Reproduce the listing that follows word for word, without its pictures.

*** EXERCISE DATA Section Begins ***

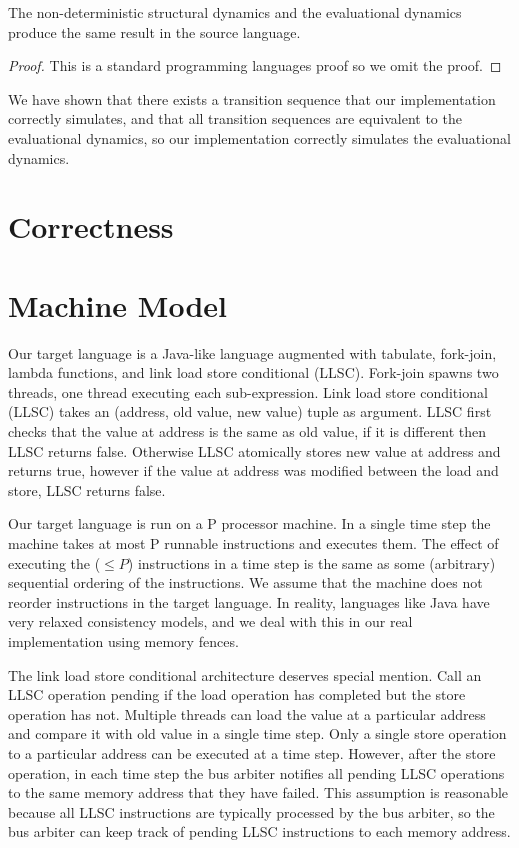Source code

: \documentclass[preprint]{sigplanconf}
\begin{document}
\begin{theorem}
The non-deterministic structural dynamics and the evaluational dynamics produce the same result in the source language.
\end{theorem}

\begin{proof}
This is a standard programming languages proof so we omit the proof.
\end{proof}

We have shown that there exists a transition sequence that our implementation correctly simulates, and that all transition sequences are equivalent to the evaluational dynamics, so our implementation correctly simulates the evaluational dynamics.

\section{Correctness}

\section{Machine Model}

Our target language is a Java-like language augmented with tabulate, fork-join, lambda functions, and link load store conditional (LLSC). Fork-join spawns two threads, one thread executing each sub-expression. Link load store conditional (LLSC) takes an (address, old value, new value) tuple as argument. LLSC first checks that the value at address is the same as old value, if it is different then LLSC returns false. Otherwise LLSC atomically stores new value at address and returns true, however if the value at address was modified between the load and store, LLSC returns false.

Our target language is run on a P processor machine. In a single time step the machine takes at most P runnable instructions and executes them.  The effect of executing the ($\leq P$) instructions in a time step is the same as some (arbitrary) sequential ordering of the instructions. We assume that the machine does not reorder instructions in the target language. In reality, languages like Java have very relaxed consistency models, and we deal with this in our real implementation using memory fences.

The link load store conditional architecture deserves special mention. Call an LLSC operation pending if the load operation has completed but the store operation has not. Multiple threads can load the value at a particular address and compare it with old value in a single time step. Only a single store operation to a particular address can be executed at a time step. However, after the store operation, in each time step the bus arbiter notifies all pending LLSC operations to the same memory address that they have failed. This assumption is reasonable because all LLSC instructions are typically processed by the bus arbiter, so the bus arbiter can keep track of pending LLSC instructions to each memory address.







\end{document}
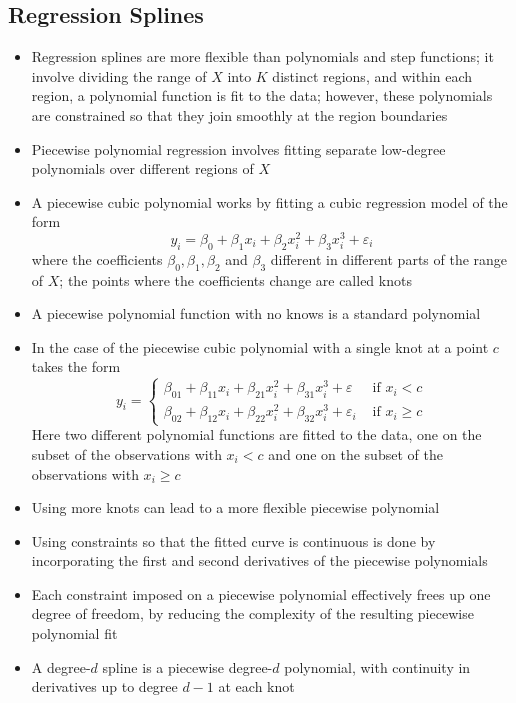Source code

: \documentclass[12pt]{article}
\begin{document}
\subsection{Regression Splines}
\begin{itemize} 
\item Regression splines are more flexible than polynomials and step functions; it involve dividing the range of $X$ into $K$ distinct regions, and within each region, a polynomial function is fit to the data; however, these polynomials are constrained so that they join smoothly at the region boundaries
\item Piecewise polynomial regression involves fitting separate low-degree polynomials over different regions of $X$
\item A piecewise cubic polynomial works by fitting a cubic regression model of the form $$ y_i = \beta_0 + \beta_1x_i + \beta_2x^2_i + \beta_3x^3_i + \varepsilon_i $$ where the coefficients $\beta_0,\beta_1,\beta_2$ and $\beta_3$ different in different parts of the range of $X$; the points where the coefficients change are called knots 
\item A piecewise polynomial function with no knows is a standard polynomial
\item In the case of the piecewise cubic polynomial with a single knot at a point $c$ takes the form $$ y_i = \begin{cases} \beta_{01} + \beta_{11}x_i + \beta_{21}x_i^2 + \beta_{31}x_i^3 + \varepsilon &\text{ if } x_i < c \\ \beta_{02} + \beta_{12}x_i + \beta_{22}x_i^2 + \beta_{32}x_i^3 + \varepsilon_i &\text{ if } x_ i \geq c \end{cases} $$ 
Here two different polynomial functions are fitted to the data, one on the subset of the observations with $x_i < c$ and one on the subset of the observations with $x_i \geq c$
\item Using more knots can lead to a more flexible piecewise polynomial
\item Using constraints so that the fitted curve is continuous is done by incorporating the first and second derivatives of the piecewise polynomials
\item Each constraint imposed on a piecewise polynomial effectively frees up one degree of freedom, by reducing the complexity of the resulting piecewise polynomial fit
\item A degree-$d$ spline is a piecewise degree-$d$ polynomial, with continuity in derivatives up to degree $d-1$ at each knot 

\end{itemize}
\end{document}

*** EXERCISE DATA Section Ends ***

> [COMPLETED TASK]:
Source code

: \documentclass[preprint]{sigplanconf}
\begin{document}
\begin{theorem}
The non-deterministic structural dynamics and the evaluational dynamics produce the same result in the source language.
\end{theorem}

\begin{proof}
This is a standard programming languages proof so we omit the proof.
\end{proof}

We have shown that there exists a transition sequence that our implementation correctly simulates, and that all transition sequences are equivalent to the evaluational dynamics, so our implementation correctly simulates the evaluational dynamics.

\section{Correctness}

\section{Machine Model}

Our target language is a Java-like language augmented with tabulate, fork-join, lambda functions, and link load store conditional (LLSC). Fork-join spawns two threads, one thread executing each sub-expression. Link load store conditional (LLSC) takes an (address, old value, new value) tuple as argument. LLSC first checks that the value at address is the same as old value, if it is different then LLSC returns false. Otherwise LLSC atomically stores new value at address and returns true, however if the value at address was modified between the load and store, LLSC returns false.

Our target language is run on a P processor machine. In a single time step the machine takes at most P runnable instructions and executes them.  The effect of executing the ($\leq P$) instructions in a time step is the same as some (arbitrary) sequential ordering of the instructions. We assume that the machine does not reorder instructions in the target language. In reality, languages like Java have very relaxed consistency models, and we deal with this in our real implementation using memory fences.

The link load store conditional architecture deserves special mention. Call an LLSC operation pending if the load operation has completed but the store operation has not. Multiple threads can load the value at a particular address and compare it with old value in a single time step. Only a single store operation to a particular address can be executed at a time step. However, after the store operation, in each time step the bus arbiter notifies all pending LLSC operations to the same memory address that they have failed. This assumption is reasonable because all LLSC instructions are typically processed by the bus arbiter, so the bus arbiter can keep track of pending LLSC instructions to each memory address.







\end{document}
Source code

: \documentclass[12pt]{article}
\begin{document}
\subsection{Regression Splines}
\begin{itemize} 
\item Regression splines are more flexible than polynomials and step functions; it involve dividing the range of $X$ into $K$ distinct regions, and within each region, a polynomial function is fit to the data; however, these polynomials are constrained so that they join smoothly at the region boundaries
\item Piecewise polynomial regression involves fitting separate low-degree polynomials over different regions of $X$
\item A piecewise cubic polynomial works by fitting a cubic regression model of the form $$ y_i = \beta_0 + \beta_1x_i + \beta_2x^2_i + \beta_3x^3_i + \varepsilon_i $$ where the coefficients $\beta_0,\beta_1,\beta_2$ and $\beta_3$ different in different parts of the range of $X$; the points where the coefficients change are called knots 
\item A piecewise polynomial function with no knows is a standard polynomial
\item In the case of the piecewise cubic polynomial with a single knot at a point $c$ takes the form $$ y_i = \begin{cases} \beta_{01} + \beta_{11}x_i + \beta_{21}x_i^2 + \beta_{31}x_i^3 + \varepsilon &\text{ if } x_i < c \\ \beta_{02} + \beta_{12}x_i + \beta_{22}x_i^2 + \beta_{32}x_i^3 + \varepsilon_i &\text{ if } x_ i \geq c \end{cases} $$ 
Here two different polynomial functions are fitted to the data, one on the subset of the observations with $x_i < c$ and one on the subset of the observations with $x_i \geq c$
\item Using more knots can lead to a more flexible piecewise polynomial
\item Using constraints so that the fitted curve is continuous is done by incorporating the first and second derivatives of the piecewise polynomials
\item Each constraint imposed on a piecewise polynomial effectively frees up one degree of freedom, by reducing the complexity of the resulting piecewise polynomial fit
\item A degree-$d$ spline is a piecewise degree-$d$ polynomial, with continuity in derivatives up to degree $d-1$ at each knot 

\end{itemize}
\end{document}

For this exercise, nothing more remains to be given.